*** Dataset entries Section Begins ***
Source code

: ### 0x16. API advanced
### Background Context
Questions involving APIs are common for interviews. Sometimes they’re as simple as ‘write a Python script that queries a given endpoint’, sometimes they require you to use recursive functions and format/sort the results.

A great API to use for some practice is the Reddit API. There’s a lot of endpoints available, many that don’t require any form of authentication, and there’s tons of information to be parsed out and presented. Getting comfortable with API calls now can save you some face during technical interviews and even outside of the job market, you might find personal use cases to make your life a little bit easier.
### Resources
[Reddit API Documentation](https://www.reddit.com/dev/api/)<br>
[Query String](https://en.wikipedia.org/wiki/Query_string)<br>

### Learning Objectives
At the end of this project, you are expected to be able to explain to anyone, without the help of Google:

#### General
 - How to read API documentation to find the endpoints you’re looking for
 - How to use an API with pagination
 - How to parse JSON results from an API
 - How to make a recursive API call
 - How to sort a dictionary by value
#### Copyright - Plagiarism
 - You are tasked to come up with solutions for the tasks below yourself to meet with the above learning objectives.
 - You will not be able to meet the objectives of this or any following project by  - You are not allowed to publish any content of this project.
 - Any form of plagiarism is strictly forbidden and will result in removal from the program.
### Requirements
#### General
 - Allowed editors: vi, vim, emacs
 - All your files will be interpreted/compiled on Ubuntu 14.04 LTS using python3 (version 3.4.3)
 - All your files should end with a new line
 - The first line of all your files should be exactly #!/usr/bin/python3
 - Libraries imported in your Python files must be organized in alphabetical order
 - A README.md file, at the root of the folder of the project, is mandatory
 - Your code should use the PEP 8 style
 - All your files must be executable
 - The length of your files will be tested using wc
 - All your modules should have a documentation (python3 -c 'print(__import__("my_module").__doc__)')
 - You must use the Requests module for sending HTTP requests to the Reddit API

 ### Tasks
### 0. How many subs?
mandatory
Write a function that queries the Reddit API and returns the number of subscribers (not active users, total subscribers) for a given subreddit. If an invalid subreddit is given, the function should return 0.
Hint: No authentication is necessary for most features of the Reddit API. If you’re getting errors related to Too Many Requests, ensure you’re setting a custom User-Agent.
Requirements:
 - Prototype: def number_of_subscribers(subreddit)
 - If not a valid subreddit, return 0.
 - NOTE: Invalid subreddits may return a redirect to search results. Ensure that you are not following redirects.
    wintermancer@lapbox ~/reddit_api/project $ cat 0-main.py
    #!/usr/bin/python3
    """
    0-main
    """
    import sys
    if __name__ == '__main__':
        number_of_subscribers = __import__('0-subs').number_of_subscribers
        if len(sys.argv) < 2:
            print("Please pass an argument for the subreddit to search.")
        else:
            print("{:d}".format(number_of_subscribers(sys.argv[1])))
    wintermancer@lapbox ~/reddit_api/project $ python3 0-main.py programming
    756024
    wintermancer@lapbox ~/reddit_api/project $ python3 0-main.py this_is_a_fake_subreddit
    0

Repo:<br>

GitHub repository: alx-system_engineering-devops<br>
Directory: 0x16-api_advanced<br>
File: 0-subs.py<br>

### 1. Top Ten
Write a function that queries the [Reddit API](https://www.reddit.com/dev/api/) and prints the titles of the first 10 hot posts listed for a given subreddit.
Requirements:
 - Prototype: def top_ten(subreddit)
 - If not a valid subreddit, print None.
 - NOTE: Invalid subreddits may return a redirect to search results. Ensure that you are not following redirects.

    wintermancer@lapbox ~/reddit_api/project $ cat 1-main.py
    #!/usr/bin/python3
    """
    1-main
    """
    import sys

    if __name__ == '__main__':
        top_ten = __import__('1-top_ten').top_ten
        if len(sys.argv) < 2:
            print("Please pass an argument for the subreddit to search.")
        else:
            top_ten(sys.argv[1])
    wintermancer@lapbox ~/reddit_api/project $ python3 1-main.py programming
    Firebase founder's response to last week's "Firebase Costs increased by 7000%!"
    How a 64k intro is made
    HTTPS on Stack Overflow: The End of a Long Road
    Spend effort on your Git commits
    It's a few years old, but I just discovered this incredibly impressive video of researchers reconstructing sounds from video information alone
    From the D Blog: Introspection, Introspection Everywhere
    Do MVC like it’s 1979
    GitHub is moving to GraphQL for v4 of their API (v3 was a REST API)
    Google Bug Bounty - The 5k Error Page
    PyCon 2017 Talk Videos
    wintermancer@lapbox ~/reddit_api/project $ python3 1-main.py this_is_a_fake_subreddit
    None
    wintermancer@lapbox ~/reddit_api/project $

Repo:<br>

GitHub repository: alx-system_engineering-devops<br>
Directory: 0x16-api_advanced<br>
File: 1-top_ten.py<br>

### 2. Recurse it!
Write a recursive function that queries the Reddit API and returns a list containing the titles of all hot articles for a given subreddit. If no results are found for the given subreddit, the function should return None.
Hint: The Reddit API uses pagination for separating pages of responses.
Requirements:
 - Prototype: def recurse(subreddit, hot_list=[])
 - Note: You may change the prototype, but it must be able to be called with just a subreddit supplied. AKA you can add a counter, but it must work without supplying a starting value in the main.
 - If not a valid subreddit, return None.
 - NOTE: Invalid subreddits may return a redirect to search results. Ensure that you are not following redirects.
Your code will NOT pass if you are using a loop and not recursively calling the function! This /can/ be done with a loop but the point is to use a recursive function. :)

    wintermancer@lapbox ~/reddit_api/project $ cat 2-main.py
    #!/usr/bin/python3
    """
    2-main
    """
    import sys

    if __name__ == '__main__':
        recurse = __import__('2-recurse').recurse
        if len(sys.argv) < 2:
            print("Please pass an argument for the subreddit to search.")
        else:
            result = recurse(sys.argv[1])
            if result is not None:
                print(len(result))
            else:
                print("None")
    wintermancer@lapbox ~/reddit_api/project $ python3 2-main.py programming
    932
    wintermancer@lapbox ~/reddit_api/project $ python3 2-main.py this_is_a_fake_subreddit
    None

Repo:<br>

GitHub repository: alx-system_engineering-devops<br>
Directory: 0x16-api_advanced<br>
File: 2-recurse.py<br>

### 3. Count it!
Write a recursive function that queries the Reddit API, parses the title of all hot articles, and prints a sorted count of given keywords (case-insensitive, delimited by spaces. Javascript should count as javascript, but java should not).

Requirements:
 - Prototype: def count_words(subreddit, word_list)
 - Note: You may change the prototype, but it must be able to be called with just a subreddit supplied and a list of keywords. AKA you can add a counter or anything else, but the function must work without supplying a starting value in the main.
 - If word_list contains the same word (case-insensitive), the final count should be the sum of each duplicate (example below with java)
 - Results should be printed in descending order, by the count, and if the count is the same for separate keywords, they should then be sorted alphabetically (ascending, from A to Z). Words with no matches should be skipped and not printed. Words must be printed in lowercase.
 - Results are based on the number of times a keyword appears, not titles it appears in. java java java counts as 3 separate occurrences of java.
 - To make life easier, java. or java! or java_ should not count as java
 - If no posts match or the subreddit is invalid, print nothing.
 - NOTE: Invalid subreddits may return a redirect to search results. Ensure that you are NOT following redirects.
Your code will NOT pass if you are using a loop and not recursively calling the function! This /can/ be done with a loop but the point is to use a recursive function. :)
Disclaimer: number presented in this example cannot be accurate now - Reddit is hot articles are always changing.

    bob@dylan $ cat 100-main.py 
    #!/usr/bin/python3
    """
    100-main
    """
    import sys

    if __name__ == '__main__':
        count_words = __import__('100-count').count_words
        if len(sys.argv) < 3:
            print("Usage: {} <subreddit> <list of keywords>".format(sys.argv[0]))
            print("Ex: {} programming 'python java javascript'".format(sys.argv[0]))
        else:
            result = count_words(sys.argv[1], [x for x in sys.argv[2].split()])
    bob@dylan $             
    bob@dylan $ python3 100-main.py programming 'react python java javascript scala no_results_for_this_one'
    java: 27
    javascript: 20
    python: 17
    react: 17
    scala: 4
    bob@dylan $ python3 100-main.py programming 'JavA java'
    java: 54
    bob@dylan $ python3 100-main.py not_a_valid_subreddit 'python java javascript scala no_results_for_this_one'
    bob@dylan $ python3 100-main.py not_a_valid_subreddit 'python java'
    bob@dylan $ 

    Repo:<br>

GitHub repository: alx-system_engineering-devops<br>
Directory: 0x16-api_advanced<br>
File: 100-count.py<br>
*** Dataset entries Section Ends ***
• _Problem description_
If a line in the records contains the string "just", include it in the count; report that count alone.

• _Solution to this exercise_
3